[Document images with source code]
┌──
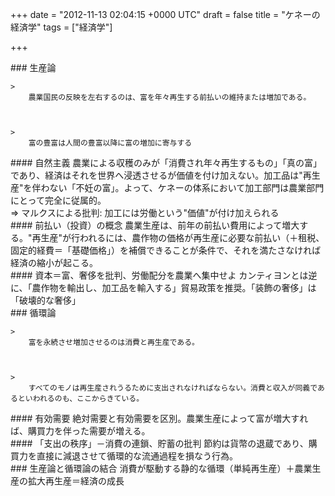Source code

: 
+++
date = "2012-11-13 02:04:15 +0000 UTC"
draft = false
title = "ケネーの経済学"
tags = ["経済学"]

+++
<div class="section">
    ### 生産論
    
    >
        農業国民の反映を左右するのは、富を年々再生する前払いの維持または増加である。

    

    >
        富の豊富は人間の豊富以降に富の増加に寄与する

    

<div class="section">
    #### 自然主義
    農業による収穫のみが「消費され年々再生するもの」「真の富」であり、経済はそれを世界へ浸透させるが価値を付け加えない。加工品は"再生産"を伴わない「不妊の富」。よって、ケネーの体系において加工部門は農業部門にとって完全に従属的。<br/>
⇒ マルクスによる批判: 加工には労働という"価値"が付け加えられる

</div>
<div class="section">
    #### 前払い（投資）の概念
    農業生産は、前年の前払い費用によって増大する。"再生産"が行われるには、農作物の価格が再生産に必要な前払い（＋租税、固定的経費＝「基礎価格」）を補償できることが条件で、それを満たさなければ経済の縮小が起こる。

</div>
<div class="section">
    #### 資本＝富、奢侈を批判、労働配分を農業へ集中せよ
    カンティヨンとは逆に、「農作物を輸出し、加工品を輸入する」貿易政策を推奨。「装飾の奢侈」は「破壊的な奢侈」

</div>
</div>
<div class="section">
    ### 循環論
    
    >
        富を永続させ増加させるのは消費と再生産である。

    

    >
        すべてのモノは再生産されうるために支出されなければならない。消費と収入が同義であるといわれるのも、ここからきている。

    

<div class="section">
    #### 有効需要
    絶対需要と有効需要を区別。農業生産によって富が増大すれば、購買力を伴った需要が増える。

</div>
<div class="section">
    #### 「支出の秩序」－消費の連鎖、貯蓄の批判
    節約は貨幣の退蔵であり、購買力を直接に減退させて循環的な流通過程を損なう行為。

</div>
</div>
<div class="section">
    ### 生産論と循環論の結合
    消費が駆動する静的な循環（単純再生産）＋農業生産の拡大再生産＝経済の成長

</div>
└──
TASK REQUIREMENTS
Write out the lines of the records exactly, starting at the one holding "#### 資本＝富、奢侈を批判、労働配分を農業へ集中せよ" and ending with the last line, and include no others.

TASK RESPONSE
    #### 資本＝富、奢侈を批判、労働配分を農業へ集中せよ
    カンティヨンとは逆に、「農作物を輸出し、加工品を輸入する」貿易政策を推奨。「装飾の奢侈」は「破壊的な奢侈」

</div>
</div>
<div class="section">
    ### 循環論
    
    >
        富を永続させ増加させるのは消費と再生産である。

    

    >
        すべてのモノは再生産されうるために支出されなければならない。消費と収入が同義であるといわれるのも、ここからきている。

    

<div class="section">
    #### 有効需要
    絶対需要と有効需要を区別。農業生産によって富が増大すれば、購買力を伴った需要が増える。

</div>
<div class="section">
    #### 「支出の秩序」－消費の連鎖、貯蓄の批判
    節約は貨幣の退蔵であり、購買力を直接に減退させて循環的な流通過程を損なう行為。

</div>
</div>
<div class="section">
    ### 生産論と循環論の結合
    消費が駆動する静的な循環（単純再生産）＋農業生産の拡大再生産＝経済の成長

</div>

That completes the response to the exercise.